Key Concepts and Formulas

• Arithmetic Progression (A.P.): A sequence where the difference between consecutive terms is constant. This constant is called the common difference ($d$).
• $n$-th Term of an A.P.: The $n$-th term ($a_n$) of an A.P. with first term $a_1$ and common difference $d$ is given by the formula: $a_n = a_1 + (n-1)d$

---

Step-by-Step Solution

Step 1: Determine the common difference ($d_a$) and first term ($a_1$) of the A.P. $a_n$.

• Objective: To find the parameters of the first arithmetic progression, we need to determine its first term ($a_1$) and its common difference ($d_a$).
• Given Information: We are given two terms of this A.P.: $a_{40} = -159$ and $a_{100} = -399$.
• Applying the $n$-th Term Formula: Using the formula $a_n = a_1 + (n-1)d_a$, we can set up a system of two linear equations: For $a_{40}$: $a_1 + (40-1)d_a = -159$ $a_1 + 39d_a = -159 \quad \text{(Equation 1)}$ For $a_{100}$: $a_1 + (100-1)d_a = -399$ $a_1 + 99d_a = -399 \quad \text{(Equation 2)}$
• Solving the System of Equations: To find $d_a$, we subtract Equation 1 from Equation 2: $(a_1 + 99d_a) - (a_1 + 39d_a) = -399 - (-159)$ $60d_a = -399 + 159$ $60d_a = -240$ $d_a = \frac{-240}{60}$ $d_a = -4$
• Finding $a_1$: Substitute the value of $d_a$ back into Equation 1: $a_1 + 39(-4) = -159$ $a_1 - 156 = -159$ $a_1 = -159 + 156$ $a_1 = -3$ So, for A.P. $a_n$, the first term $a_1 = -3$ and the common difference $d_a = -4$.

Step 2: Calculate the 70th term ($a_{70}$) of A.P. $a_n$.
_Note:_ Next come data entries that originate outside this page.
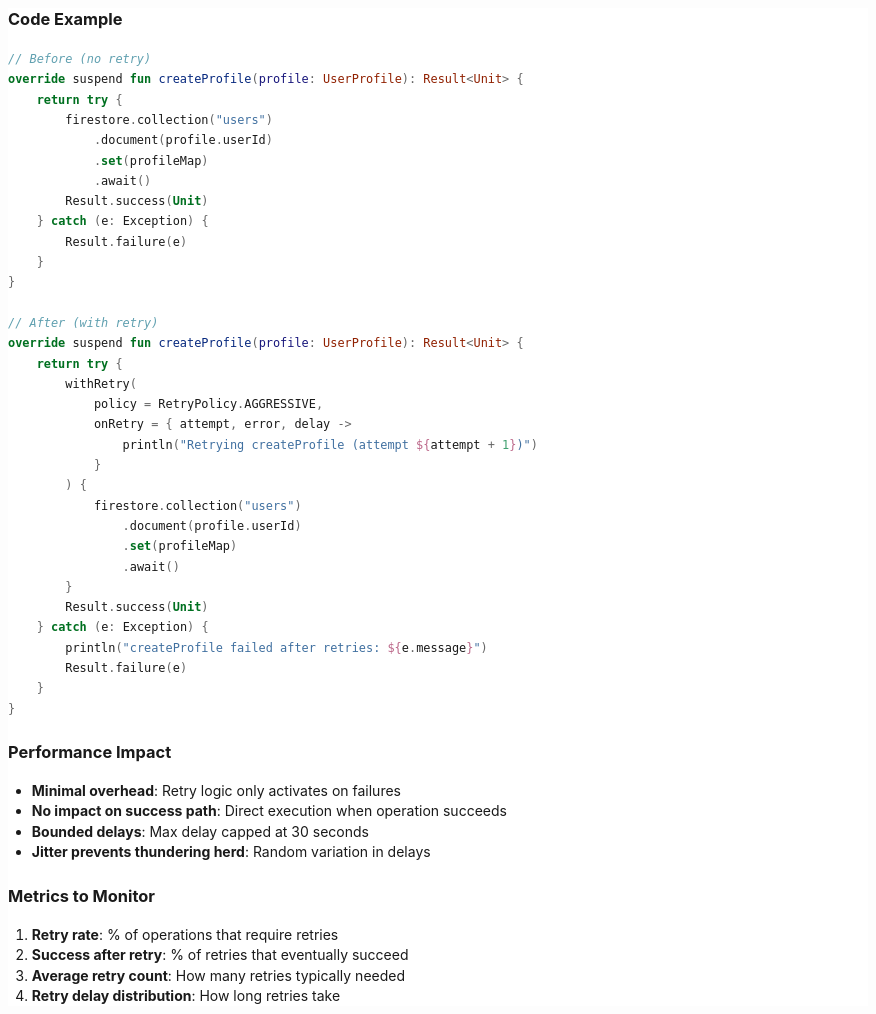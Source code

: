 ### Code Example

```kotlin
// Before (no retry)
override suspend fun createProfile(profile: UserProfile): Result<Unit> {
    return try {
        firestore.collection("users")
            .document(profile.userId)
            .set(profileMap)
            .await()
        Result.success(Unit)
    } catch (e: Exception) {
        Result.failure(e)
    }
}

// After (with retry)
override suspend fun createProfile(profile: UserProfile): Result<Unit> {
    return try {
        withRetry(
            policy = RetryPolicy.AGGRESSIVE,
            onRetry = { attempt, error, delay ->
                println("Retrying createProfile (attempt ${attempt + 1})")
            }
        ) {
            firestore.collection("users")
                .document(profile.userId)
                .set(profileMap)
                .await()
        }
        Result.success(Unit)
    } catch (e: Exception) {
        println("createProfile failed after retries: ${e.message}")
        Result.failure(e)
    }
}
```

### Performance Impact

- **Minimal overhead**: Retry logic only activates on failures
- **No impact on success path**: Direct execution when operation succeeds
- **Bounded delays**: Max delay capped at 30 seconds
- **Jitter prevents thundering herd**: Random variation in delays

### Metrics to Monitor

1. **Retry rate**: % of operations that require retries
2. **Success after retry**: % of retries that eventually succeed
3. **Average retry count**: How many retries typically needed
4. **Retry delay distribution**: How long retries take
• Objective: The problem states that $b_{100} = a_{70}$. Therefore, we need to find the value of $a_{70}$.
• Applying the $n$-th Term Formula: Using $a_1 = -3$, $d_a = -4$, and $n=70$: $a_{70} = a_1 + (70-1)d_a$ $a_{70} = -3 + (69)(-4)$ $a_{70} = -3 - 276$ $a_{70} = -279$

Step 3: Determine the common difference ($d_b$) of A.P. $b_n$.
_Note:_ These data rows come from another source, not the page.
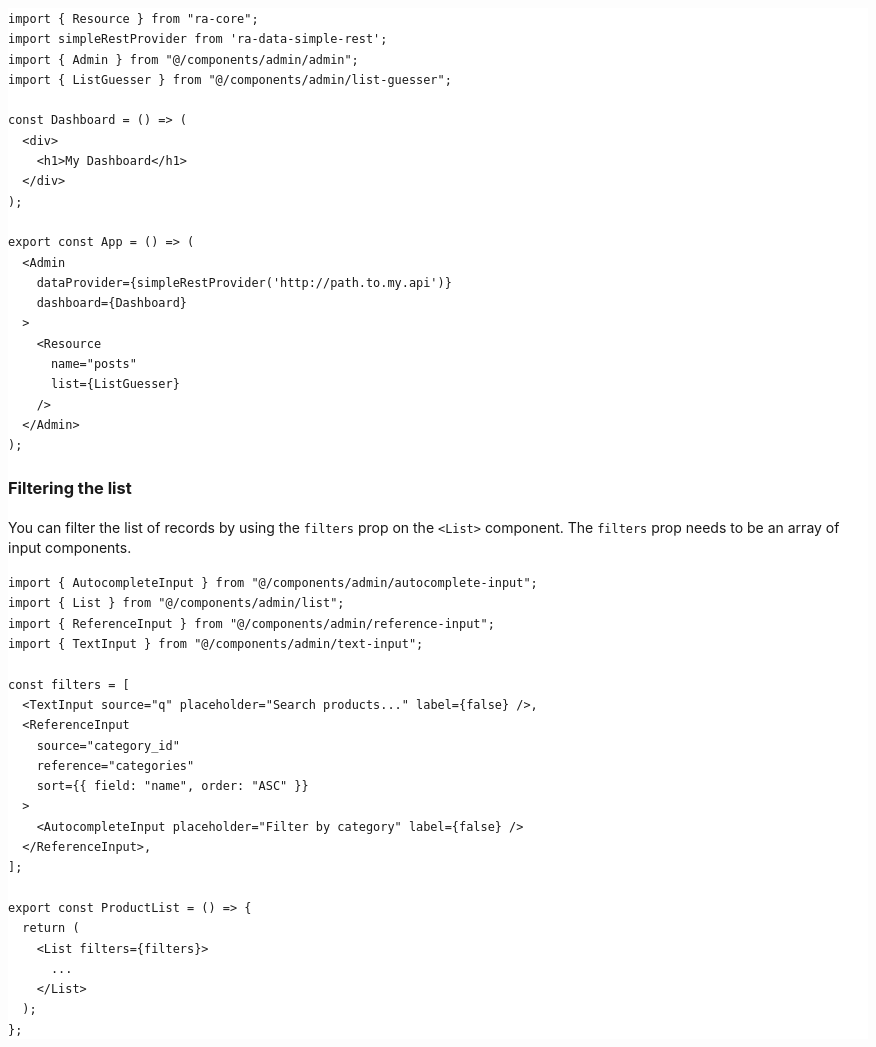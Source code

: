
 ```tsx
import { Resource } from "ra-core";
import simpleRestProvider from 'ra-data-simple-rest';
import { Admin } from "@/components/admin/admin";
import { ListGuesser } from "@/components/admin/list-guesser";

const Dashboard = () => (
  <div>
    <h1>My Dashboard</h1>
  </div>
);

export const App = () => (
  <Admin
    dataProvider={simpleRestProvider('http://path.to.my.api')}
    dashboard={Dashboard}
  >
    <Resource
      name="posts"
      list={ListGuesser}
    />
  </Admin>
);
```

### Filtering the list

You can filter the list of records by using the `filters` prop on the `<List>` component. The `filters` prop needs to be an array of input components.

```tsx
import { AutocompleteInput } from "@/components/admin/autocomplete-input";
import { List } from "@/components/admin/list";
import { ReferenceInput } from "@/components/admin/reference-input";
import { TextInput } from "@/components/admin/text-input";

const filters = [
  <TextInput source="q" placeholder="Search products..." label={false} />,
  <ReferenceInput
    source="category_id"
    reference="categories"
    sort={{ field: "name", order: "ASC" }}
  >
    <AutocompleteInput placeholder="Filter by category" label={false} />
  </ReferenceInput>,
];

export const ProductList = () => {
  return (
    <List filters={filters}>
      ...
    </List>
  );
};
```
• Objective: We need to find the common difference of the second arithmetic progression, $d_b$.
• Given Information: The problem states that "The common difference of the A.P. $b_1, b_2, \ldots, b_m$ is 2 more than the common difference of A.P. $a_1, a_2, \ldots, a_n$."
• Calculating $d_b$: $d_b = d_a + 2$ $d_b = -4 + 2$ $d_b = -2$ So, the common difference of A.P. $b_n$ is $d_b = -2$.
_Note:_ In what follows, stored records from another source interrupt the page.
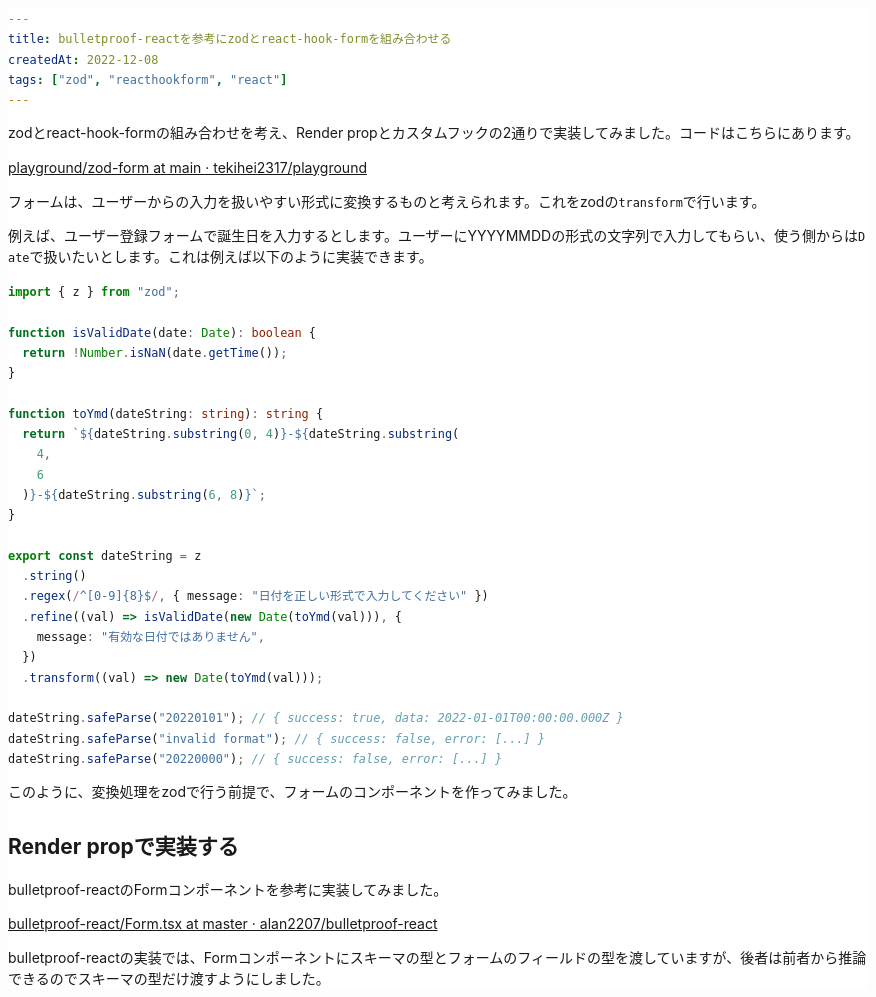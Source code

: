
 ```yaml
---
title: bulletproof-reactを参考にzodとreact-hook-formを組み合わせる
createdAt: 2022-12-08
tags: ["zod", "reacthookform", "react"]
---
```


zodとreact-hook-formの組み合わせを考え、Render propとカスタムフックの2通りで実装してみました。コードはこちらにあります。

[playground/zod-form at main · tekihei2317/playground](https://github.com/tekihei2317/playground/tree/main/zod-form)

フォームは、ユーザーからの入力を扱いやすい形式に変換するものと考えられます。これをzodの`transform`で行います。

例えば、ユーザー登録フォームで誕生日を入力するとします。ユーザーにYYYYMMDDの形式の文字列で入力してもらい、使う側からは`Date`で扱いたいとします。これは例えば以下のように実装できます。

```ts
import { z } from "zod";

function isValidDate(date: Date): boolean {
  return !Number.isNaN(date.getTime());
}

function toYmd(dateString: string): string {
  return `${dateString.substring(0, 4)}-${dateString.substring(
    4,
    6
  )}-${dateString.substring(6, 8)}`;
}

export const dateString = z
  .string()
  .regex(/^[0-9]{8}$/, { message: "日付を正しい形式で入力してください" })
  .refine((val) => isValidDate(new Date(toYmd(val))), {
    message: "有効な日付ではありません",
  })
  .transform((val) => new Date(toYmd(val)));

dateString.safeParse("20220101"); // { success: true, data: 2022-01-01T00:00:00.000Z }
dateString.safeParse("invalid format"); // { success: false, error: [...] }
dateString.safeParse("20220000"); // { success: false, error: [...] }
```

このように、変換処理をzodで行う前提で、フォームのコンポーネントを作ってみました。

## Render propで実装する

bulletproof-reactのFormコンポーネントを参考に実装してみました。

[bulletproof-react/Form.tsx at master · alan2207/bulletproof-react](https://github.com/alan2207/bulletproof-react/blob/master/src/components/Form/Form.tsx)

bulletproof-reactの実装では、Formコンポーネントにスキーマの型とフォームのフィールドの型を渡していますが、後者は前者から推論できるのでスキーマの型だけ渡すようにしました。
Step 4: Determine the first term ($b_1$) of A.P. $b_n$.

• Objective: This is the value we are asked to find.
• Given Information: We are given $b_{100} = a_{70}$. From Step 2, we know $a_{70} = -279$. Thus, $b_{100} = -279$.
• Applying the $n$-th Term Formula for A.P. $b_n$: The formula for the $n$-th term of A.P. $b_n$ is $b_n = b_1 + (n-1)d_b$. We use this for $n=100$: $b_{100} = b_1 + (100-1)d_b$ $b_{100} = b_1 + 99d_b$
• Substituting Known Values: Substitute $b_{100} = -279$ and $d_b = -2$: $-279 = b_1 + 99(-2)$ $-279 = b_1 - 198$
• Solving for $b_1$: $b_1 = -279 + 198$ $b_1 = -81$

The first term of A.P. $b_n$ is $-81$.

---

Common Mistakes & Tips

• Sign Errors: Be extremely careful when dealing with negative numbers, especially during subtraction and multiplication.
• Variable Confusion: Clearly distinguish between the common differences and first terms of the two different arithmetic progressions ($d_a$ vs. $d_b$, $a_1$ vs. $b_1$).
• Translating Conditions: Ensure that conditions like "2 more than" are translated correctly into mathematical equations ($d_b = d_a + 2$, not $d_a = d_b + 2$).

---

Summary

The problem requires us to find the first term of an arithmetic progression ($b_1$) given relationships between it and another arithmetic progression ($a_n$). We first determined the common difference and first term of A.P. $a_n$ using two given terms. Then, we calculated a specific term of A.P. $a_n$ that was linked to A.P. $b_n$. Using the relationship between their common differences, we found the common difference of A.P. $b_n$. Finally, we used the $n$-th term formula for A.P. $b_n$ along with the given term value and its calculated common difference to solve for its first term, $b_1$.

The final answer is $\boxed{\text{-81}}$.